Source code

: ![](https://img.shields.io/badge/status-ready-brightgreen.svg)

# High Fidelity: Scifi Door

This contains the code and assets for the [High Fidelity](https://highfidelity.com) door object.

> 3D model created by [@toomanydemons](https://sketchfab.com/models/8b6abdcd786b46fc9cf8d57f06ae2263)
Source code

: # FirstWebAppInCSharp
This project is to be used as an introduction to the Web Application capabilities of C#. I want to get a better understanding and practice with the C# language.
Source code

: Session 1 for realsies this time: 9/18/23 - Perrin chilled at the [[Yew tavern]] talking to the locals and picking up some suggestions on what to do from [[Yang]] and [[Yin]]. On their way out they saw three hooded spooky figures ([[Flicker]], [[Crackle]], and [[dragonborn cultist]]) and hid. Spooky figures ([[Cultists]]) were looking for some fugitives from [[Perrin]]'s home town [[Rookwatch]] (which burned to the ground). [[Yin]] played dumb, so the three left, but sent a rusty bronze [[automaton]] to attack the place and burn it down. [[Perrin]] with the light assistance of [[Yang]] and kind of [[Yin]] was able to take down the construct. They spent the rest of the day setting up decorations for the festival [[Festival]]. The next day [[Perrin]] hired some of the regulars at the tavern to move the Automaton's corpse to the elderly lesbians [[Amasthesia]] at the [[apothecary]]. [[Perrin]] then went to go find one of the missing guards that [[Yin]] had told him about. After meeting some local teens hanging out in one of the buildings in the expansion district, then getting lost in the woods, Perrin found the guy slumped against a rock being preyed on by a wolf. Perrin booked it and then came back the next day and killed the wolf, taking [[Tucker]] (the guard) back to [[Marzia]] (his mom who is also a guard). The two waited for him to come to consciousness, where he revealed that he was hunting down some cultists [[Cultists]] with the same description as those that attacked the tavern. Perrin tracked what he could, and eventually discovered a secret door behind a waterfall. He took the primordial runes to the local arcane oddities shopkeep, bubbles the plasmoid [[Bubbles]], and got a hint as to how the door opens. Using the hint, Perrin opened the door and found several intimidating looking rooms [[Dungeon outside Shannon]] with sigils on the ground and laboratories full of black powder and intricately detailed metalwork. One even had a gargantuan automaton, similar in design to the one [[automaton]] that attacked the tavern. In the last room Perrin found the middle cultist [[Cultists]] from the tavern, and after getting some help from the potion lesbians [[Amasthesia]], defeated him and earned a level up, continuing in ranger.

□ □ □ □ □

◆ PROMPT
Collect every line above that contains the word "High".

◆ TASK RESULT
# High Fidelity: Scifi Door
This contains the code and assets for the [High Fidelity](https://highfidelity.com) door object.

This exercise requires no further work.